Cumhuriyet Halk Partisi İzmir Milletvekili Sevda Erdan Kılıç SonSözTV’ye konuk oldu. Gazeteci Fatih Yapar’ın sorularını yanıtlayan Kılıç, Torbalı Belediye Başkanı İsmail Uygur'un vefatından sonra yaşanan seçim krizini değerlendirdi

"Çok severdim İsmail Abi’yi. Keşke böyle bir şey yaşamasaydık. Hatta son ziyaretimizde sohbet ettik, güldük. Maalesef kaybettik. Yasa gereği bir seçim yaşandı, fireler oldu. Uzun bir müzakere süreci oldu. Hepsi çok kıymetli adaylar. Hiçbir ayrışma olmadan, ortak mutabakatla aday çıkarıldı. Artı bir DEVA Partisi'nden bir üye vardı, CHP'ye oy vereceklerini açıkladılar ama o oy alınamadı.  Vah vah tüh tüh'lerle düşünen biri değilim. CHP, 100 yıllık bir parti, birçok şeye çözüm bulunabilir. Bir arkadaşımız ayrıldı, AK Parti'ye geçti. DEVA'nın Meclis üyesi, eski yeri olan AK Parti'ye döndü. Çürük elmalar ayıklandı, daha temiz bir yol açıldı. Geçtiğimiz günlerde hayırlı olsun ziyaretine gittik. Resmen belediye başkanımız görevine başladı. Böyle olmasa tabii ki iyiydi ama ah vah demeyeceğiz. Meclis üyesi yazarken bütün partiler seçim kazanmak istiyor, belli bir düzenle yazılıyor üyeler. Bunları yazarken CHP olarak o ilçede yaşayan, görev yapmış, emek vermiş insanların olmasına ilişkin açıklama yapmıştım. Gün gösterdi ki, parti aidiyeti yüksek olursa, gözünüz hiçbir şey görmez. Kan kusarız kızılcık hoşafı içtik deriz biz. Önemli olan parti ve ülkedir."

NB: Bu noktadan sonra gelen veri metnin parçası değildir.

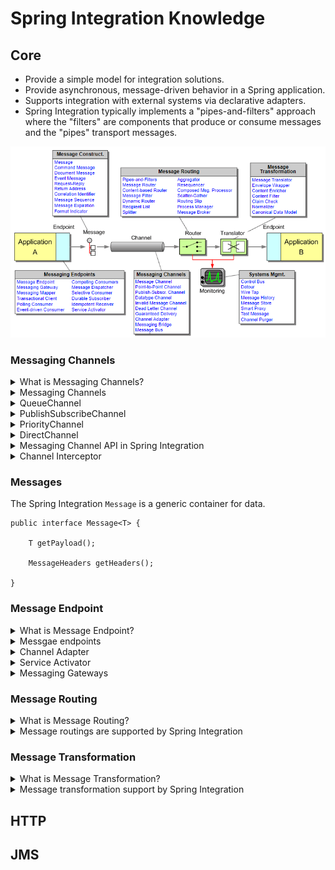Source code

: # Spring Integration Knowledge

## Core
+ Provide a simple model for integration solutions.
+ Provide asynchronous, message-driven behavior in a Spring application.
+ Supports integration with external systems via declarative adapters.
+ Spring Integration typically implements a "pipes-and-filters" approach where the "filters" are components that produce or consume messages and the "pipes" transport messages.

![](images/overview.png)

### Messaging Channels

<details>
  <summary>What is Messaging Channels?</summary>
  <br/>
  
  The `MessageChannel` decouples message producers from messgae consumers.

  ```
  public interface MessageChannel {

      boolean send(Message message);

      boolean send(Message message, long timeout);
  }
  ```
  _`MessageChannel` interface_
</details>
<details>
  <br/>
  <summary>Messaging Channels</summary>
  
  + Messaging Channels in EIP
  
  ![](images/Messaging_Channels.jpeg)
  
  + Messaging Channels in Spring Integration
    + QueueChannel
    + PublishSubscribeChannel
    + PriorityChannel
    + DirectChannel
    + ...
</details>
<details>
  <br/>
  <summary>QueueChannel</summary>
  
  The `QueueChannel` implementation wraps a queue. The QueueChannel has point-to-point semantics. In other words, even if the channel has multiple consumers, only one of them should receive any Message sent to that channel.
  
  ```
  public QueueChannel(int capacity)
  ```
  
  If the queue has reached capacity, the sender blocks until room is available in the queue.
</details>
<details>
  <br/>
  <summary>PublishSubscribeChannel</summary>
  
  The `PublishSubscribeChannel` implementation broadcasts any Message sent to it to all of its subscribed handlers. This is most often used for sending event messages and the `PublishSubscribeChannel` is intended for sending only.
  
</details>
<details>
  <br/>
  <summary>PriorityChannel</summary>
  
  `PriorityChannel` is an alternative implementation that allows for messages to be ordered within the channel based upon a priority. By default, the priority is determined by the priority header within each message. A comparator of type `Comparator<Message<?>>` can be provided to the `PriorityChannel` constructor.
  
</details>
<details>
  <br/>
  <summary>DirectChannel</summary>
  
  The `DirectChannel` has point-to-point semantics but it implements the `SubscribableChannel` interface instead of the `PollableChannel` interface, so it dispatches messages directly to a subscriber. It sends each Message to a single subscribed `MessageHandler`.
  
</details>
<details>
  <br/>
  <summary>Messaging Channel API in Spring Integration</summary>
  
   These two sub-interfaces that define the buffering (pollable) and non-buffering (subscribable) channel behavior.
   
   ```
   public interface PollableChannel extends MessageChannel {

      Message<?> receive();

      Message<?> receive(long timeout);

   }
   ```
   **_PollableChannel_**
   ```
   public interface SubscribableChannel extends MessageChannel {

      boolean subscribe(MessageHandler handler);

      boolean unsubscribe(MessageHandler handler);

   }
   ```
   **_SubscribableChannel_**
</details>

<details>
  <br/>
  <summary>Channel Interceptor</summary>
  
  The `ChannelInterceptor` strategy interface
  ```
  public interface ChannelInterceptor {

      Message<?> preSend(Message<?> message, MessageChannel channel);

      void postSend(Message<?> message, MessageChannel channel, boolean sent);

      void afterSendCompletion(Message<?> message, MessageChannel channel, boolean sent, Exception ex);

      boolean preReceive(MessageChannel channel);

      Message<?> postReceive(Message<?> message, MessageChannel channel);

      void afterReceiveCompletion(Message<?> message, MessageChannel channel, Exception ex);
  }
  ```
  After implementing the interface, registering the interceptor with a channel
  
  ```
  channel.addInterceptor(someChannelInterceptor);
  ```
</details>

### Messages
The Spring Integration `Message` is a generic container for data.
```
public interface Message<T> {

    T getPayload();

    MessageHeaders getHeaders();

}
```
### Message Endpoint
<details>
  <summary>What is Message Endpoint?</summary>
  <br/>

  A Message Endpoint represents the “**filter**” of a _pipes-and-filters_ architecture. One of the primary goals is to simplify the development of enterprise integration solutions.
  
  In other words, you should **not** implement the consumer or producer directly. Instead, you can **focus on** your business implementation. 
  
  Just as a controller handles HTTP requests, the message endpoint handles messages. Just as controllers are mapped to URL patterns, message endpoints are mapped to message channels.
  
</details>
<details>
  <summary>Messgae endpoints</summary>
  <br/>
  
  + Messgae endpoints in EIP
  
  ![](images/message_endpoint.jpeg)
  
  + Messgae endpoints in Spring Integration
    + Channel Adapter
    + Service Activator
    + Messaging Gateways
</details>
<details>
  <summary>Channel Adapter</summary>
  <br/>
  A channel adapter is a message endpoint that enables connecting a single sender or receiver to a message channel. Spring Integration provides a number of adapters to support various transports, such as JMS, file, HTTP, ...

  ```
  public class SourceService {

      @InboundChannelAdapter(channel = "channel1", poller = @Poller(fixedRate = "5000"))
      Object method1() {
          ...
      }

      @InboundChannelAdapter(channel = "channel2", poller = @Poller(cron = "30 * 9-17 * * MON-FRI"))
      Object method2() {
          ...
      }
  }
  ```
</details>
<details>
  <summary>Service Activator</summary>
  <br/>
  
</details>
<details>
  <summary>Messaging Gateways</summary>
  <br/>
  
</details>

### Message Routing
<details>
  <summary>What is Message Routing?</summary>
  <br/>
  
</details>
<details>
  <br/>
  <summary>Message routings are supported by Spring Integration</summary>
  
</details>

### Message Transformation
<details>
  <summary>What is Message Transformation?</summary>
  <br/>
  
</details>
<details>
  <summary>Message transformation support by Spring Integration</summary>
  <br/>
  
</details>

## HTTP
## JMS
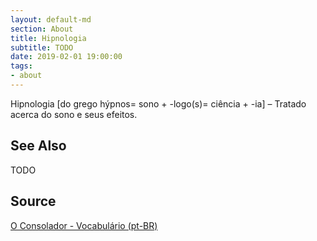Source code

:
```yaml
---
layout: default-md
section: About
title: Hipnologia
subtitle: TODO
date: 2019-02-01 19:00:00
tags:
- about
---
```


Hipnologia [do grego hýpnos= sono + -logo(s)= ciência + -ia] – Tratado acerca do sono e seus efeitos.

## See Also
TODO

## Source
[O Consolador - Vocabulário (pt-BR)](http://www.oconsolador.com.br/linkfixo/vocabulario/principal.html)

AHDE VEFA DİYE BİR ŞEY VAR, ADAY ÇIKARMAMALIYDILAR

"Dava dilekçesini görmedim, hukuki bir açıklama yapamam şu anda. İsmail Başkan vefat etti. Torbalı halkının iradesiyle gelmiş bir başkandı. Bir kere buna saygı duyup, aday çıkarılmamaları gerekiyordu. Her şey siyaset değil, kazanmak değil. Ahde vefa olması gerekir. Bunlar küçük şeyler, öncelikle aday çıkarma saygısızlığını kabul etmiyorum. Fotoğraf duyumunu da haberlerden gördüm. Olabilir, adaylar aday çıkarmaya üzülmüşlerdi; duygusal bir şey değil. Biz oradaydık, parti politikası değil. Öyle bir şey değil. Duygusal olarak çekilmiş, atılmış olabilir. Özgürlüklerin en çok yaşandığı partide, parti politikası olamaz bu. Kalkıp da nasıl böyle bir ambargo konsun? Organize bir şey kesinlikle olmadı. Ben artık hukukçu kimliğimle bu süreç nasıl olur, sorusu sorulduğunda; ‘benim hukukçu kimliğim devam ediyor ama Türkiye’de hukuk kalmadı’ diyorum. Hukuki olarak bir karar verileceğini düşünmüyorum, yürütme durdurulma kararı alınırsa da bu siyasi bir karar olur. Kimse artık hukuka güvenmiyor. Ölene saygısızlık eden bir zihniyetin, buraya müdahale etmeyeceğini düşünebilir misiniz? 100 yıllık partiyiz, herkesin görevi gelip geçici, herkesin yeri doldurulabilir partide."